CE QUI S’OCCULTE AU SUJET ET LE PACTE SACRÉ AVEC LE GRAND AUTRE

PORTELA MAGALHAES Antonia


Je commence par l’engendrement du sujet, c’est à dire, par sa manière de se constituer, qui révèle la structure de l'inconscient. Je souhaite, ainsi, situer une différence qu’il y a entre cela même qui se trouve comme destin, par rapport à la manière dont le sujet se structure, et les tours qu’il lui faut faire, discursivement, dans une analyse, pour que cela même qui se trouve, par structure, comme destin, et ce qui le constitue, en tant que trait, puisse venir à se situer avec un autre dessin.

En principe, je veux situer un pacte, qui s’établit avec l'Autre, donc pacte symbolique, qui constitue le fond de tout drame humain. Ce pacte est situé parce qu’il y a des liens et des noeuds établis dans lui, où les êtres humains sont liés entre eux par des engagements qui déterminent leur place, leur nom et leur essence. (Lacan, Sem.II)

Il arrive que ce pacte est aussi par rapport à faire un recouvrement de la vérité, qui peut être situé en termes de ce qui se voile et se dévoile, de ce qui se montre et se cache, de ce qu’on vole et ce qu’on dénonce, de ce qui possède et se dépossède, de ce qui se fait secret et ce qui se révèle... Lacan, quand il travaille le conte d’Edgard Alan Poe, La lettre volée, situe de façon rigoureuse ce jeu entre les personnages, selon les différentes positions qu’ils occupent, c’est à dire, ce qu’il nous donne c'est comme l'inconscient, en ce qui concerne la lettre, avec toutes ses conséquences, à chaque moment du circuit symbolique, l’homme devient un autre, selon la position qu’il occupe par rapport à la lettre, en tant que signifiant.

Dans son écrit, La lettre volée, Lacan situe deux scènes principales qui se dédoublent au-delà des scènes accessoires: la scène de la lettre volée et la scène de la lettre récupérée.

Dans la scène de la lettre volée, la Reine jette la carte sur la table avec indifférence, pour que le roi ne note pas la présence de la lettre. Dans ce cas, la Reine joue avec l’aveuglement du Roi.
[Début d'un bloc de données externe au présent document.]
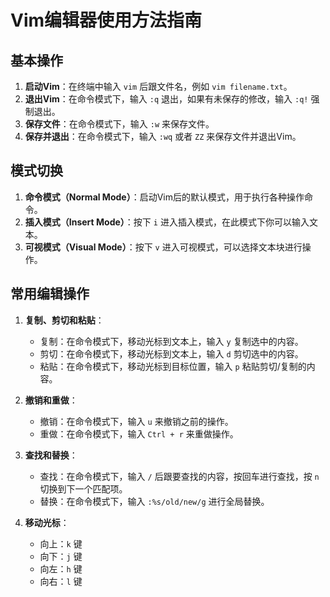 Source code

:# Vim编辑器使用方法指南

## 基本操作

1. **启动Vim**：在终端中输入 `vim` 后跟文件名，例如 `vim filename.txt`。
2. **退出Vim**：在命令模式下，输入 `:q` 退出，如果有未保存的修改，输入 `:q!` 强制退出。
3. **保存文件**：在命令模式下，输入 `:w` 来保存文件。
4. **保存并退出**：在命令模式下，输入 `:wq` 或者 `ZZ` 来保存文件并退出Vim。

## 模式切换

1. **命令模式（Normal Mode）**：启动Vim后的默认模式，用于执行各种操作命令。
2. **插入模式（Insert Mode）**：按下 `i` 进入插入模式，在此模式下你可以输入文本。
3. **可视模式（Visual Mode）**：按下 `v` 进入可视模式，可以选择文本块进行操作。

## 常用编辑操作

1. **复制、剪切和粘贴**：
   - 复制：在命令模式下，移动光标到文本上，输入 `y` 复制选中的内容。
   - 剪切：在命令模式下，移动光标到文本上，输入 `d` 剪切选中的内容。
   - 粘贴：在命令模式下，移动光标到目标位置，输入 `p` 粘贴剪切/复制的内容。

2. **撤销和重做**：
   - 撤销：在命令模式下，输入 `u` 来撤销之前的操作。
   - 重做：在命令模式下，输入 `Ctrl + r` 来重做操作。

3. **查找和替换**：
   - 查找：在命令模式下，输入 `/` 后跟要查找的内容，按回车进行查找，按 `n` 切换到下一个匹配项。
   - 替换：在命令模式下，输入 `:%s/old/new/g` 进行全局替换。

4. **移动光标**：
   - 向上：`k` 键
   - 向下：`j` 键
   - 向左：`h` 键
   - 向右：`l` 键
A ce moment-là, le Ministre entre, un homme de haut lignage, qui possède la confiance du Roi et de la Reine et qui surprend la Reine dans son embarras , lorsqu’il essaye de dissimuler, à son partenaire, la présence sur la table de ce quelque chose, qui est la lettre: lettre dans laquelle le Ministre discerne immédiatement, l’inscription de l’adresse et le sens – il s’agit d’une correspondance secrète. Le Ministre, avec son regard de lynx, ne perd rien de ce mouvement et tire de sa poche une lettre semblable, la manie et la jette négligemment sur la table. Ensuite, en profitant la distraction du personnage principal, le Roi, il prend la lettre de la Reine, la met dans sa poche, sans que la Reine ait perdu un seul détail de la scène et sans qu’elle puisse faire quoi que ce soit en plus de se résigner à voir partir, devant ses propres yeux, le document compromettant. La Reine, alors, met la Police à la recherche de la lettre.

Dans la scène de la lettre récuperée, il y a um dédoublement de la première scène de la lettre volée, et il y a encore un autre dédoublement, qui se rapporte au fait que Dupin, quand il trouve la lettre, ne la reprend pas immédiatement; il y a donc um intervalle. Dupin a été recherché par le chef de Police qui voulait des conseils à propos de comment agir. Ce que Dupin dit au chef de Police c'est qu’il continue à chercher, mais la Police cherche en rond, puisqu’elle a été faite pour ne rien trouver. Dans cet intervalle, dans le cas des deux rencontres avec le chef de Police, Dupin va chez le Ministre, où il voit la

lettre, là, où elle est, dans l'appartement du Ministre, à l’endroit le plus évident, bien visible, à la portée de la main, mais dissimulée. La dissimulation a consisté à la replier de l’autre côté, l’envers au lieu de l’endroit. Il met , aussi, à la place de la lettre allongée du noble, une lettre féminine, qui adresse la lettre au Ministre lui-même. La lettre féminine apporte à la lettre un effet de féminisation sur celui qui la prend en possession, dans le cas, dans cette deuxième scène, le Ministre. Cette transformation de la lettre c'est quelque chose qui concerne le comportement subjectif du propre Ministre.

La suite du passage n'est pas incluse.